Nation & World

Announcement stuns, splits Alaska political world

John McCain's choice of Alaska Gov. Sarah Palin as his vice presidential running mate stunned and divided Alaska political leaders today. Supporters said she was a shrewd choice, but others argued Palin has no business being a heartbeat away from the presidency.

"I think it's very easy to underestimate Sarah Palin," said John Binkley, a former state legislator who lost to her in the 2006 Republican primary for governor.

Binkley said Palin has guts and an innate ability to connect with voters. He said the choice of Palin lets the McCain campaign refocus on its theme of change, which he said it's been drifting away from.

Binkley dismissed doubts she isn't ready.

"Many people said that about her in terms of being governor, and I think she's done an excellent job," Binkley said.

The reaction wasn't so rosy elsewhere. State Senate President Lyda Green said she thought it was a joke when someone called her at 6 a.m. to tell her the news.

"She's not prepared to be governor. How can she be prepared to be vice president or president? said Green, a Republican from Palin's hometown of Wasilla. "Look at what she's done to this state. What would she do to the nation?"

Green, who has feuded with Palin, brought up the big oil tax increase Palin pushed through last year. She also pointed to the award of a $500 million state subsidy to a Canadian firm to pursue a natural gas pipeline that's far from guaranteed.

House Speaker John Harris, a Republican from Valdez, was also astonished at the news. He didn't want to get into the issue of her qualifications.

"She's old enough," Harris said. "She's a U.S. citizen."

Democrats helped give Palin her victories on oil taxes and the natural gas pipeline deal, over opposition from some Republicans in the Legislature.

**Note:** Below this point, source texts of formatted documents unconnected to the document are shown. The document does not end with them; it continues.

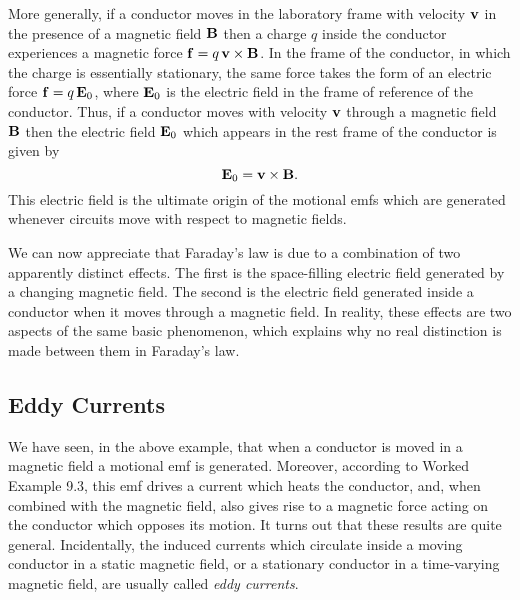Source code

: More generally, if a conductor moves in the laboratory frame
with velocity ${\bf v}$ in the presence of a magnetic field ${\bf B}$ then
a charge $q$ inside  the conductor experiences a magnetic force ${\bf f} = q\,
{\bf v}\times{\bf B}$. In the frame of the conductor, in which the charge is
essentially stationary, the same force takes the form of an electric
force ${\bf f} = q\,{\bf E}_0$, where ${\bf E}_0$ is the electric field in
the frame of reference of the conductor. Thus,
if a conductor moves with velocity ${\bf v}$ through a magnetic field ${\bf B}$
then the electric field ${\bf E}_0$ which appears in the rest frame of the conductor
is given by
\begin{equation}
{\bf E}_0 = {\bf v} \times {\bf B}.
\end{equation}
This electric field is the ultimate origin of the motional emfs which are
 generated whenever
circuits move with respect to magnetic fields. 

We can now appreciate that Faraday's law is due to a combination of
two apparently distinct effects. The first is the space-filling 
electric field 
generated by a changing magnetic field. The second  is the electric
field generated inside a conductor when it moves through a magnetic field.
In reality, these effects are two aspects of the same basic phenomenon, which
explains why no real distinction is made between them in Faraday's law.

\subsection{Eddy Currents}
We have seen, in the above example, that when a conductor is moved in a magnetic
field a motional emf is generated.  Moreover, according to Worked Example 9.3, this emf drives a current 
which heats the conductor, and, when combined with the magnetic
field,  also
gives rise to a magnetic force acting on the conductor which opposes
its motion. It turns out that these results are quite general. 
Incidentally, the induced  currents which circulate inside a moving conductor in  a static magnetic
field, or a stationary conductor in a time-varying magnetic field, are usually called
{\em eddy currents}.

But Democrats had little love for her today. Anchorage Democratic Sen. Hollis French said it's a huge mistake by McCain and "reflects very, very badly on his judgment."

Alaska Democratic Party chairwoman Patti Higgins, attending her party's national convention in Denver, said she was shocked to hear the news this morning.

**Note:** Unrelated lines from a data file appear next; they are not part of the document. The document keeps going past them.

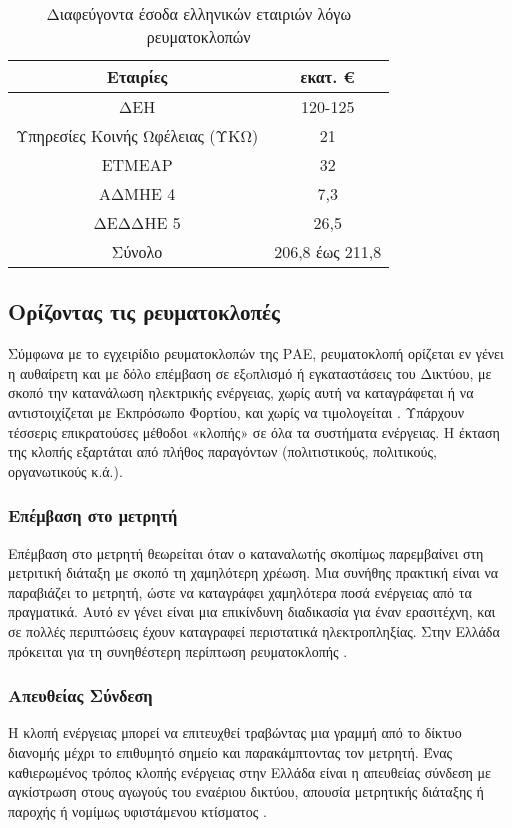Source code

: \begin{table}[ht!]
\centering
\begin{tabular}{ |c||c|  }
 \hline
 Εταιρίες & εκατ. \euro\\
 \hline
 ΔΕΗ & 120-125\\
 Υπηρεσίες Κοινής Ωφέλειας (ΥΚΩ) & 21\\
 ΕΤΜΕΑΡ & 32\\
 ΑΔΜΗΕ 4 & 7,3\\
 ΔΕΔΔΗΕ 5 & 26,5\\
 \hline
 Σύνολο& 206,8 έως 211,8\\
 \hline
\end{tabular}
\caption{Διαφεύγοντα έσοδα ελληνικών εταιριών λόγω ρευματοκλοπών}
\label{tab:lostearnings}
\end{table}
\subsection{Ορίζοντας τις ρευματοκλοπές}
Σύμφωνα με το εγχειρίδιο ρευματοκλοπών της ΡΑΕ, ρευματοκλοπή ορίζεται εν γένει η αυθαίρετη και με δόλο επέμβαση σε εξoπλισμό ή εγκαταστάσεις του Δικτύου, με σκοπό την κατανάλωση ηλεκτρικής ενέργειας, χωρίς αυτή να καταγράφεται ή να αντιστοιχίζεται με Εκπρόσωπο Φορτίου, και χωρίς να τιμολογείται \cite{rae}. Υπάρχουν τέσσερις επικρατούσες μέθοδοι «κλοπής» σε όλα τα συστήματα ενέργειας. Η έκταση της κλοπής εξαρτάται από πλήθος παραγόντων (πολιτιστικούς, πολιτικούς, οργανωτικούς κ.ά.). 

\subsubsection{Επέμβαση στο μετρητή}
Επέμβαση στο μετρητή θεωρείται όταν ο καταναλωτής σκοπίμως παρεμβαίνει στη μετριτική διάταξη με σκοπό τη χαμηλότερη χρέωση. Μια συνήθης πρακτική είναι να παραβιάζει το μετρητή, ώστε να καταγράφει χαμηλότερα ποσά ενέργειας από τα πραγματικά. Αυτό εν γένει είναι μια  επικίνδυνη διαδικασία για έναν ερασιτέχνη, και σε πολλές περιπτώσεις έχουν καταγραφεί περιστατικά ηλεκτροπληξίας. Στην Ελλάδα πρόκειται για τη συνηθέστερη περίπτωση ρευματοκλοπής \cite{rae}.
\subsubsection{Απευθείας Σύνδεση}
Η κλοπή ενέργειας μπορεί να επιτευχθεί τραβώντας μια γραμμή από το δίκτυο διανομής μέχρι το επιθυμητό σημείο και παρακάμπτοντας τον μετρητή. Ένας καθιερωμένος τρόπος κλοπής ενέργειας στην Ελλάδα είναι η απευθείας σύνδεση με αγκίστρωση στους αγωγούς του εναέριου δικτύου, απουσία μετρητικής διάταξης ή παροχής ή νομίμως υφιστάμενου κτίσματος \cite{rae}.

"In this very competitive election for them to go pick somebody who is ... under a cloud of suspicion, who is under investigation for abuse of power. It just sounds like a pretty slow start to me," Higgins said.

The state Legislature is investigating whether Palin and her staff broke state law by pressuring the public safety department to fire a state trooper who was in a custody battle with her sister.

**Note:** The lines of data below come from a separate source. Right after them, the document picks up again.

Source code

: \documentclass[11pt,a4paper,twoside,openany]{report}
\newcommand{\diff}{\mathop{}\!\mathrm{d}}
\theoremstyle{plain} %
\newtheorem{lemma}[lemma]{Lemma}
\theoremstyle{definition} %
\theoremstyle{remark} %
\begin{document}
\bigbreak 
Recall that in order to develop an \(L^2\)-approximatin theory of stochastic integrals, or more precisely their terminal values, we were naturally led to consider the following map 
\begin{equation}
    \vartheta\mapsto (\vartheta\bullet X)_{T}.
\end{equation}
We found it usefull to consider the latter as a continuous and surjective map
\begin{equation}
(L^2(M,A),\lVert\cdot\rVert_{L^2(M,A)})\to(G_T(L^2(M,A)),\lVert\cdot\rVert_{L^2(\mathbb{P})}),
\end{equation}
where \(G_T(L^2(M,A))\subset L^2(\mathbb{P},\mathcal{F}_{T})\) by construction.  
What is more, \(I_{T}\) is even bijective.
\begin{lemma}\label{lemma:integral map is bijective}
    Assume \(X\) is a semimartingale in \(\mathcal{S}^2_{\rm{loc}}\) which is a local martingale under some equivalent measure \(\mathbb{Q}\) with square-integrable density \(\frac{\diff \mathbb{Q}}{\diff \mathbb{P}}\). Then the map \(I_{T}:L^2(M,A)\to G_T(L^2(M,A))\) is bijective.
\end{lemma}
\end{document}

"We need a vice president who can step in if, God forbid, something happened to John McCain," Higgins said. "I don't think she's someone who is ready for that 3 a.m. phone call."

The Republican Party of Alaska said it's 100 percent behind Palin -- despite the battles she's had with state party chairman Randy Ruedrich.

"She brings her voice of new energy and change," party spokesman McHugh Pierre said. "And she knows Alaska."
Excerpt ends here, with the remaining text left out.